While Mike Causey is away, please enjoy this column which originally published March 22, 2022.
Thanks to the New Normal — a hot and highly visible European war and record inflation — lots of long-time feds have gotta be saying what-am-I-doing here? Especially those people who, after two years working from home, are now being ordered back to the office. Many are likely reading the headlines and crunching numbers: It is better to be retired from the government than to keep working for it?
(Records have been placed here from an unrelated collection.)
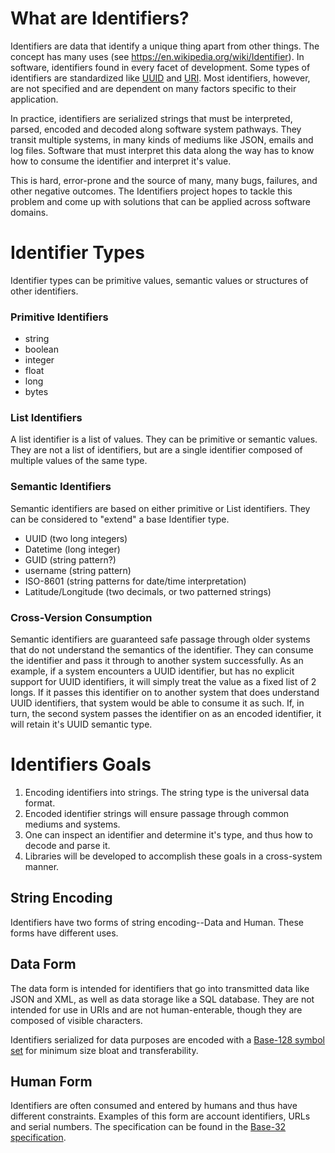 # What are Identifiers?
Identifiers are data that identify a unique thing apart from other things. The concept has many uses (see https://en.wikipedia.org/wiki/Identifier). In software, identifiers found in every facet of development. Some types of identifiers are standardized like [UUID](https://www.ietf.org/rfc/rfc4122.txt) and [URI](https://www.w3.org/Addressing/URL/uri-spec.html). Most identifiers, however, are not specified and are dependent on many factors specific to their application.

In practice, identifiers are serialized strings that must be interpreted, parsed, encoded and decoded along software system pathways. They transit multiple systems, in many kinds of mediums like JSON, emails and log files. Software that must interpret this data along the way has to know how to consume the identifier and interpret it's value.

This is hard, error-prone and the source of many, many bugs, failures, and other negative outcomes. The Identifiers project hopes to tackle this problem and come up with solutions that can be applied across software domains.

# Identifier Types
Identifier types can be primitive values, semantic values or structures of other identifiers.

### Primitive Identifiers
* string
* boolean
* integer
* float
* long
* bytes

### List Identifiers
A list identifier is a list of values. They can be primitive or semantic values. They are not a list of identifiers, but are a single identifier composed of multiple values of the same type.

### Semantic Identifiers
Semantic identifiers are based on either primitive or List identifiers. They can be considered to "extend" a base Identifier type.

* UUID (two long integers)
* Datetime (long integer)
* GUID (string pattern?)
* username (string pattern)
* ISO-8601 (string patterns for date/time interpretation)
* Latitude/Longitude (two decimals, or two patterned strings)

### Cross-Version Consumption
Semantic identifiers are guaranteed safe passage through older systems that do not understand the semantics of the identifier. They can consume the identifier and pass it through to another system successfully. As an example, if a system encounters a UUID identifier, but has no explicit support for UUID identifiers, it will simply treat the value as a fixed list of 2 longs. If it passes this identifier on to another system that does understand UUID identifiers, that system would be able to consume it as such. If, in turn, the second system passes the identifier on as an encoded identifier, it will retain it's UUID semantic type.

# Identifiers Goals
1. Encoding identifiers into strings. The string type is the universal data format.
2. Encoded identifier strings will ensure passage through common mediums and systems.
3. One can inspect an identifier and determine it's type, and thus how to decode and parse it.
4. Libraries will be developed to accomplish these goals in a cross-system manner.

## String Encoding
Identifiers have two forms of string encoding--Data and Human. These forms have different uses.

## Data Form
The data form is intended for identifiers that go into transmitted data like JSON and XML, as well as data storage like a SQL database. They are not intended for use in URIs and are not human-enterable, though they are composed of visible characters.

Identifiers serialized for data purposes are encoded with a [Base-128 symbol set](Base-128.md) for minimum size bloat and transferability.

## Human Form
Identifiers are often consumed and entered by humans and thus have different constraints. Examples of this form are account identifiers, URLs and serial numbers. The specification can be found in the [Base-32 specification](Base-32.md).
More than 70% of the federal workforce is age 40. In the private sector only 54% are that age or older. With so many retirement-eligible, many are likely crunching the numbers to decide if it is better to be retired from government than working for it. Both financially and emotionally. Tens of thousands of federal and postal workers could retire tomorrow on full benefits! Working longer always means more money earned in salary. At a larger starting annuity when they do retire. But is it worth it? Especially at a time like this when inflation is at a 40 year high. And cost of living adjustments for federal retirees are double those of pay raises for workers. In January of this year CSRS retirees got a 5.9% COLA. FERS retirees got 4.9%. The 2022 pay raise for white collar civil servants at Defense, HHS, IRS and other agencies was 2.7%. It is almost certain that the 2023 COLA, for those who are retired or retire in time, will be larger. Probably much larger than the 2023 pay pay raise. Maybe twice as big!
All of the above are food for thought both for the growing number of retirement eligible feds and tens of thousands of younger employees who are stuck on the promotion ladder. If there is a surge in retirements — especially at places like Defense, the IRS, FAA, Homeland Security and the Social Security Administration — that could create tens of thousands of higher paid vacancies. Social Security has already begun rehiring retired employees to help with its pandemic-induced backlog. The same for the IRS.
Self-appointed experts have been predicting a tidal wave of government retirements, a “tsunami,” since the late 1990s. While the numbers were on their side, the mass exodus didn’t happen. Still hasn’t. On the plus side the government is an excellent employer in many regards. Federal workers got pay raises of 2.5% and 2.9% during the downturn, while non-feds were being fired or taking salary cuts (of 5-25%) or lost employer-matches to their 401k plan to keep their companies afloat. And their reduced paychecks coming.
Given all that’s happening (and may be ahead), retirement has become a serious consideration. Each year, lots of retirement eligible workers look at the value of the coming pay raise vs. the retiree COLA and look for ways to get both. For many the plan is to retire at the end of the year and get both the full COLA on their starting annuity PLUS payment of their unused annual leave at the new higher January pay rate. Great in theory but not in action. Last week we ran a chart that shows the breakdown. What happens if feds retire early, mid-year or wait until November? What does that do to their first, January COLA?
Those who retired on or before December 2020 would have gotten the full January 2022 COLA of 5.9% or 4.9%. But if they waited until March 2021 their COLA would drop to 4.4% (CSRS) or 3.7% (FERS). Each month they delayed retirement would reduce their 2022 COLA. Those retiring as late as November got only 0.5% and 0.4% last January.